Monday 1 June 2009

And Then There Were 3 - "The Good, The Bad and the Paperwork"

Before I start - dont think for a second I am saying that I think that he died because God wanted it. I dont know if I'm theologically correct in this - but I dont feel that God went "ok time for you to go". But in all the other things we have clearly seen God @ work. We are comforted and strengthened by that. If you are not a Christian - you probably gave up reading this already and have skipped to the end for the summary. I guess it may come across as someone deluding themselves to hide from the grief - but for me - I am sure that God exists and he is looking out for me and my family. I dont understand why our baby died but I do know that God has clearly showed his presence to Me and Em in the events surrounding his death. Anyway rambling - must get on.

Just as we were going to bed (early for us) on last Wednesday evening it became clear that there was a problem with the baby. Em decided to drive herself to the hospital to have it checked out. Em is very phobic of hospitals. She somehow felt able to do this by herself rather than wake Amy or get any friends up to help.
Once there she found out what she had been worried about for quite some time - the baby had died.
The staff were fantastic - non of them actually appeared to want to say that the baby had died - but it was clear he had. Em said this to them and was then able to ask questions about what was to happen next and then drive home to me.

I had been in a right state at home waiting for news. Miraculously one of my old and very good friends appeared on Facebook and started a chat with me - 1st time for both of us - he is never on Facebook! He kept me company as I waited - it was just what I needed.

Em broke the news to me as she came in. I dont think I will ever forget the sadness from that night.

We got about 3 hours sleep that night.

The following morning we started telling people - hardest thing I have ever done.

Having to tell our beautiful Amy that the baby in mummy's tummy had died, will, I think, forever make my eyes well up.

But once again our gift from God was able to point out the positives and very quickly asked "will you be able to play with me now you are not porley?"

We were now in an odd limbo land - we had told most people. But we were just waiting for the physical side of it to be all over. It was so full of unknowns and unanswered questions it was a horrible time. We were able to start dealing mentally with the loss of Jack (what we would probably have called him if he was a he) but everything was on hold until the physical side was over - we had been told to expect anything from full on labour to "happen easily at home".

Again God's timing was perfect - on Friday afternoon just after Amy had gone down for nap. It " happened easily at home". We called the paramedics after being bounced round 4 departments at the hospital. They came and dealt with everything wonderfully.
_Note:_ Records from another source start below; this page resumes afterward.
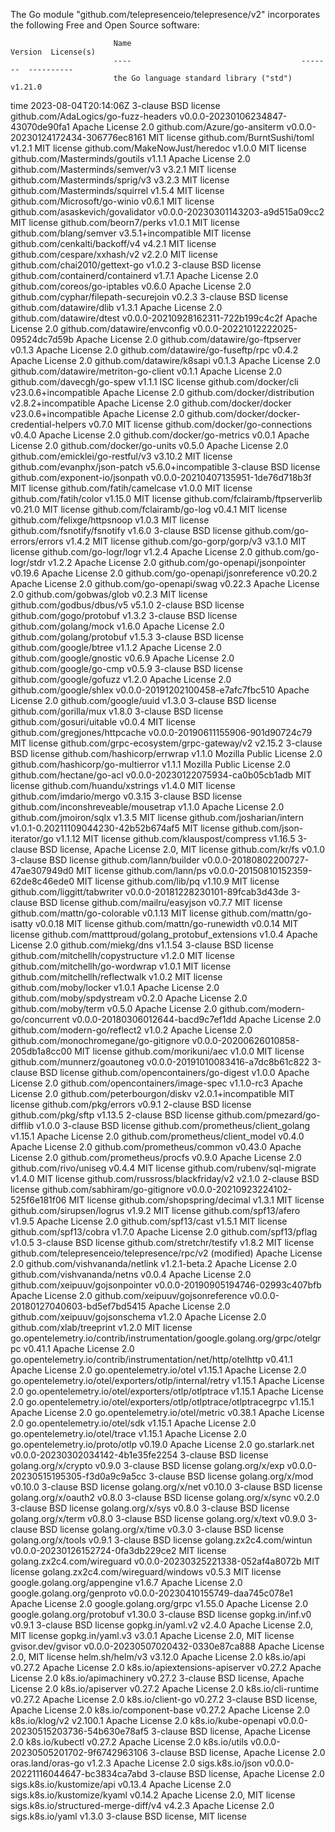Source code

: The Go module "github.com/telepresenceio/telepresence/v2" incorporates the
following Free and Open Source software:

                           Name                                      Version  License(s)
                           ----                                      -------  ----------
                           the Go language standard library ("std")  v1.21.0
time 2023-08-04T20:14:06Z  3-clause BSD license
                           github.com/AdaLogics/go-fuzz-headers                                         v0.0.0-20230106234847-43070de90fa1    Apache License 2.0
                           github.com/Azure/go-ansiterm                                                 v0.0.0-20230124172434-306776ec8161    MIT license
                           github.com/BurntSushi/toml                                                   v1.2.1                                MIT license
                           github.com/MakeNowJust/heredoc                                               v1.0.0                                MIT license
                           github.com/Masterminds/goutils                                               v1.1.1                                Apache License 2.0
                           github.com/Masterminds/semver/v3                                             v3.2.1                                MIT license
                           github.com/Masterminds/sprig/v3                                              v3.2.3                                MIT license
                           github.com/Masterminds/squirrel                                              v1.5.4                                MIT license
                           github.com/Microsoft/go-winio                                                v0.6.1                                MIT license
                           github.com/asaskevich/govalidator                                            v0.0.0-20230301143203-a9d515a09cc2    MIT license
                           github.com/beorn7/perks                                                      v1.0.1                                MIT license
                           github.com/blang/semver                                                      v3.5.1+incompatible                   MIT license
                           github.com/cenkalti/backoff/v4                                               v4.2.1                                MIT license
                           github.com/cespare/xxhash/v2                                                 v2.2.0                                MIT license
                           github.com/chai2010/gettext-go                                               v1.0.2                                3-clause BSD license
                           github.com/containerd/containerd                                             v1.7.1                                Apache License 2.0
                           github.com/coreos/go-iptables                                                v0.6.0                                Apache License 2.0
                           github.com/cyphar/filepath-securejoin                                        v0.2.3                                3-clause BSD license
                           github.com/datawire/dlib                                                     v1.3.1                                Apache License 2.0
                           github.com/datawire/dtest                                                    v0.0.0-20210928162311-722b199c4c2f    Apache License 2.0
                           github.com/datawire/envconfig                                                v0.0.0-20221012222025-09524dc7d59b    Apache License 2.0
                           github.com/datawire/go-ftpserver                                             v0.1.3                                Apache License 2.0
                           github.com/datawire/go-fuseftp/rpc                                           v0.4.2                                Apache License 2.0
                           github.com/datawire/k8sapi                                                   v0.1.3                                Apache License 2.0
                           github.com/datawire/metriton-go-client                                       v0.1.1                                Apache License 2.0
                           github.com/davecgh/go-spew                                                   v1.1.1                                ISC license
                           github.com/docker/cli                                                        v23.0.6+incompatible                  Apache License 2.0
                           github.com/docker/distribution                                               v2.8.2+incompatible                   Apache License 2.0
                           github.com/docker/docker                                                     v23.0.6+incompatible                  Apache License 2.0
                           github.com/docker/docker-credential-helpers                                  v0.7.0                                MIT license
                           github.com/docker/go-connections                                             v0.4.0                                Apache License 2.0
                           github.com/docker/go-metrics                                                 v0.0.1                                Apache License 2.0
                           github.com/docker/go-units                                                   v0.5.0                                Apache License 2.0
                           github.com/emicklei/go-restful/v3                                            v3.10.2                               MIT license
                           github.com/evanphx/json-patch                                                v5.6.0+incompatible                   3-clause BSD license
                           github.com/exponent-io/jsonpath                                              v0.0.0-20210407135951-1de76d718b3f    MIT license
                           github.com/fatih/camelcase                                                   v1.0.0                                MIT license
                           github.com/fatih/color                                                       v1.15.0                               MIT license
                           github.com/fclairamb/ftpserverlib                                            v0.21.0                               MIT license
                           github.com/fclairamb/go-log                                                  v0.4.1                                MIT license
                           github.com/felixge/httpsnoop                                                 v1.0.3                                MIT license
                           github.com/fsnotify/fsnotify                                                 v1.6.0                                3-clause BSD license
                           github.com/go-errors/errors                                                  v1.4.2                                MIT license
                           github.com/go-gorp/gorp/v3                                                   v3.1.0                                MIT license
                           github.com/go-logr/logr                                                      v1.2.4                                Apache License 2.0
                           github.com/go-logr/stdr                                                      v1.2.2                                Apache License 2.0
                           github.com/go-openapi/jsonpointer                                            v0.19.6                               Apache License 2.0
                           github.com/go-openapi/jsonreference                                          v0.20.2                               Apache License 2.0
                           github.com/go-openapi/swag                                                   v0.22.3                               Apache License 2.0
                           github.com/gobwas/glob                                                       v0.2.3                                MIT license
                           github.com/godbus/dbus/v5                                                    v5.1.0                                2-clause BSD license
                           github.com/gogo/protobuf                                                     v1.3.2                                3-clause BSD license
                           github.com/golang/mock                                                       v1.6.0                                Apache License 2.0
                           github.com/golang/protobuf                                                   v1.5.3                                3-clause BSD license
                           github.com/google/btree                                                      v1.1.2                                Apache License 2.0
                           github.com/google/gnostic                                                    v0.6.9                                Apache License 2.0
                           github.com/google/go-cmp                                                     v0.5.9                                3-clause BSD license
                           github.com/google/gofuzz                                                     v1.2.0                                Apache License 2.0
                           github.com/google/shlex                                                      v0.0.0-20191202100458-e7afc7fbc510    Apache License 2.0
                           github.com/google/uuid                                                       v1.3.0                                3-clause BSD license
                           github.com/gorilla/mux                                                       v1.8.0                                3-clause BSD license
                           github.com/gosuri/uitable                                                    v0.0.4                                MIT license
                           github.com/gregjones/httpcache                                               v0.0.0-20190611155906-901d90724c79    MIT license
                           github.com/grpc-ecosystem/grpc-gateway/v2                                    v2.15.2                               3-clause BSD license
                           github.com/hashicorp/errwrap                                                 v1.1.0                                Mozilla Public License 2.0
                           github.com/hashicorp/go-multierror                                           v1.1.1                                Mozilla Public License 2.0
                           github.com/hectane/go-acl                                                    v0.0.0-20230122075934-ca0b05cb1adb    MIT license
                           github.com/huandu/xstrings                                                   v1.4.0                                MIT license
                           github.com/imdario/mergo                                                     v0.3.15                               3-clause BSD license
                           github.com/inconshreveable/mousetrap                                         v1.1.0                                Apache License 2.0
                           github.com/jmoiron/sqlx                                                      v1.3.5                                MIT license
                           github.com/josharian/intern                                                  v1.0.1-0.20211109044230-42b52b674af5  MIT license
                           github.com/json-iterator/go                                                  v1.1.12                               MIT license
                           github.com/klauspost/compress                                                v1.16.5                               3-clause BSD license, Apache License 2.0, MIT license
                           github.com/kr/fs                                                             v0.1.0                                3-clause BSD license
                           github.com/lann/builder                                                      v0.0.0-20180802200727-47ae307949d0    MIT license
                           github.com/lann/ps                                                           v0.0.0-20150810152359-62de8c46ede0    MIT license
                           github.com/lib/pq                                                            v1.10.9                               MIT license
                           github.com/liggitt/tabwriter                                                 v0.0.0-20181228230101-89fcab3d43de    3-clause BSD license
                           github.com/mailru/easyjson                                                   v0.7.7                                MIT license
                           github.com/mattn/go-colorable                                                v0.1.13                               MIT license
                           github.com/mattn/go-isatty                                                   v0.0.18                               MIT license
                           github.com/mattn/go-runewidth                                                v0.0.14                               MIT license
                           github.com/matttproud/golang_protobuf_extensions                             v1.0.4                                Apache License 2.0
                           github.com/miekg/dns                                                         v1.1.54                               3-clause BSD license
                           github.com/mitchellh/copystructure                                           v1.2.0                                MIT license
                           github.com/mitchellh/go-wordwrap                                             v1.0.1                                MIT license
                           github.com/mitchellh/reflectwalk                                             v1.0.2                                MIT license
                           github.com/moby/locker                                                       v1.0.1                                Apache License 2.0
                           github.com/moby/spdystream                                                   v0.2.0                                Apache License 2.0
                           github.com/moby/term                                                         v0.5.0                                Apache License 2.0
                           github.com/modern-go/concurrent                                              v0.0.0-20180306012644-bacd9c7ef1dd    Apache License 2.0
                           github.com/modern-go/reflect2                                                v1.0.2                                Apache License 2.0
                           github.com/monochromegane/go-gitignore                                       v0.0.0-20200626010858-205db1a8cc00    MIT license
                           github.com/morikuni/aec                                                      v1.0.0                                MIT license
                           github.com/munnerz/goautoneg                                                 v0.0.0-20191010083416-a7dc8b61c822    3-clause BSD license
                           github.com/opencontainers/go-digest                                          v1.0.0                                Apache License 2.0
                           github.com/opencontainers/image-spec                                         v1.1.0-rc3                            Apache License 2.0
                           github.com/peterbourgon/diskv                                                v2.0.1+incompatible                   MIT license
                           github.com/pkg/errors                                                        v0.9.1                                2-clause BSD license
                           github.com/pkg/sftp                                                          v1.13.5                               2-clause BSD license
                           github.com/pmezard/go-difflib                                                v1.0.0                                3-clause BSD license
                           github.com/prometheus/client_golang                                          v1.15.1                               Apache License 2.0
                           github.com/prometheus/client_model                                           v0.4.0                                Apache License 2.0
                           github.com/prometheus/common                                                 v0.43.0                               Apache License 2.0
                           github.com/prometheus/procfs                                                 v0.9.0                                Apache License 2.0
                           github.com/rivo/uniseg                                                       v0.4.4                                MIT license
                           github.com/rubenv/sql-migrate                                                v1.4.0                                MIT license
                           github.com/russross/blackfriday/v2                                           v2.1.0                                2-clause BSD license
                           github.com/sabhiram/go-gitignore                                             v0.0.0-20210923224102-525f6e181f06    MIT license
                           github.com/shopspring/decimal                                                v1.3.1                                MIT license
                           github.com/sirupsen/logrus                                                   v1.9.2                                MIT license
                           github.com/spf13/afero                                                       v1.9.5                                Apache License 2.0
                           github.com/spf13/cast                                                        v1.5.1                                MIT license
                           github.com/spf13/cobra                                                       v1.7.0                                Apache License 2.0
                           github.com/spf13/pflag                                                       v1.0.5                                3-clause BSD license
                           github.com/stretchr/testify                                                  v1.8.2                                MIT license
                           github.com/telepresenceio/telepresence/rpc/v2                                (modified)                            Apache License 2.0
                           github.com/vishvananda/netlink                                               v1.2.1-beta.2                         Apache License 2.0
                           github.com/vishvananda/netns                                                 v0.0.4                                Apache License 2.0
                           github.com/xeipuuv/gojsonpointer                                             v0.0.0-20190905194746-02993c407bfb    Apache License 2.0
                           github.com/xeipuuv/gojsonreference                                           v0.0.0-20180127040603-bd5ef7bd5415    Apache License 2.0
                           github.com/xeipuuv/gojsonschema                                              v1.2.0                                Apache License 2.0
                           github.com/xlab/treeprint                                                    v1.2.0                                MIT license
                           go.opentelemetry.io/contrib/instrumentation/google.golang.org/grpc/otelgrpc  v0.41.1                               Apache License 2.0
                           go.opentelemetry.io/contrib/instrumentation/net/http/otelhttp                v0.41.1                               Apache License 2.0
                           go.opentelemetry.io/otel                                                     v1.15.1                               Apache License 2.0
                           go.opentelemetry.io/otel/exporters/otlp/internal/retry                       v1.15.1                               Apache License 2.0
                           go.opentelemetry.io/otel/exporters/otlp/otlptrace                            v1.15.1                               Apache License 2.0
                           go.opentelemetry.io/otel/exporters/otlp/otlptrace/otlptracegrpc              v1.15.1                               Apache License 2.0
                           go.opentelemetry.io/otel/metric                                              v0.38.1                               Apache License 2.0
                           go.opentelemetry.io/otel/sdk                                                 v1.15.1                               Apache License 2.0
                           go.opentelemetry.io/otel/trace                                               v1.15.1                               Apache License 2.0
                           go.opentelemetry.io/proto/otlp                                               v0.19.0                               Apache License 2.0
                           go.starlark.net                                                              v0.0.0-20230302034142-4b1e35fe2254    3-clause BSD license
                           golang.org/x/crypto                                                          v0.9.0                                3-clause BSD license
                           golang.org/x/exp                                                             v0.0.0-20230515195305-f3d0a9c9a5cc    3-clause BSD license
                           golang.org/x/mod                                                             v0.10.0                               3-clause BSD license
                           golang.org/x/net                                                             v0.10.0                               3-clause BSD license
                           golang.org/x/oauth2                                                          v0.8.0                                3-clause BSD license
                           golang.org/x/sync                                                            v0.2.0                                3-clause BSD license
                           golang.org/x/sys                                                             v0.8.0                                3-clause BSD license
                           golang.org/x/term                                                            v0.8.0                                3-clause BSD license
                           golang.org/x/text                                                            v0.9.0                                3-clause BSD license
                           golang.org/x/time                                                            v0.3.0                                3-clause BSD license
                           golang.org/x/tools                                                           v0.9.1                                3-clause BSD license
                           golang.zx2c4.com/wintun                                                      v0.0.0-20230126152724-0fa3db229ce2    MIT license
                           golang.zx2c4.com/wireguard                                                   v0.0.0-20230325221338-052af4a8072b    MIT license
                           golang.zx2c4.com/wireguard/windows                                           v0.5.3                                MIT license
                           google.golang.org/appengine                                                  v1.6.7                                Apache License 2.0
                           google.golang.org/genproto                                                   v0.0.0-20230410155749-daa745c078e1    Apache License 2.0
                           google.golang.org/grpc                                                       v1.55.0                               Apache License 2.0
                           google.golang.org/protobuf                                                   v1.30.0                               3-clause BSD license
                           gopkg.in/inf.v0                                                              v0.9.1                                3-clause BSD license
                           gopkg.in/yaml.v2                                                             v2.4.0                                Apache License 2.0, MIT license
                           gopkg.in/yaml.v3                                                             v3.0.1                                Apache License 2.0, MIT license
                           gvisor.dev/gvisor                                                            v0.0.0-20230507020432-0330e87ca888    Apache License 2.0, MIT license
                           helm.sh/helm/v3                                                              v3.12.0                               Apache License 2.0
                           k8s.io/api                                                                   v0.27.2                               Apache License 2.0
                           k8s.io/apiextensions-apiserver                                               v0.27.2                               Apache License 2.0
                           k8s.io/apimachinery                                                          v0.27.2                               3-clause BSD license, Apache License 2.0
                           k8s.io/apiserver                                                             v0.27.2                               Apache License 2.0
                           k8s.io/cli-runtime                                                           v0.27.2                               Apache License 2.0
                           k8s.io/client-go                                                             v0.27.2                               3-clause BSD license, Apache License 2.0
                           k8s.io/component-base                                                        v0.27.2                               Apache License 2.0
                           k8s.io/klog/v2                                                               v2.100.1                              Apache License 2.0
                           k8s.io/kube-openapi                                                          v0.0.0-20230515203736-54b630e78af5    3-clause BSD license, Apache License 2.0
                           k8s.io/kubectl                                                               v0.27.2                               Apache License 2.0
                           k8s.io/utils                                                                 v0.0.0-20230505201702-9f6742963106    3-clause BSD license, Apache License 2.0
                           oras.land/oras-go                                                            v1.2.3                                Apache License 2.0
                           sigs.k8s.io/json                                                             v0.0.0-20221116044647-bc3834ca7abd    3-clause BSD license, Apache License 2.0
                           sigs.k8s.io/kustomize/api                                                    v0.13.4                               Apache License 2.0
                           sigs.k8s.io/kustomize/kyaml                                                  v0.14.2                               Apache License 2.0, MIT license
                           sigs.k8s.io/structured-merge-diff/v4                                         v4.2.3                                Apache License 2.0
                           sigs.k8s.io/yaml                                                             v1.3.0                                3-clause BSD license, MIT license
It was lovely for me to see the sense of relief on Em's face as she realised that the worst bit - the big scary unknown - was over. God provided us with a little light relief in the form of a woman who sat in the road outside beeping at the paramedic who had stopped outside of our house - he was in her way as she needed to turn around .. Who beeps at a paramedic ....

As Em went with the ambulance staff and had a merry dive round the hospital as people tried to figure out where she should go. I waited at home for Amy to wake up. Very odd. On her way out to the ambulance Em was able to give me a list of practical instructions of things to sort before I came in to the hospital to join her. Once that was done I was a bit stuck! My beautiful baby girl was still sleeping, the bag was packed ... my wife was in hospital ...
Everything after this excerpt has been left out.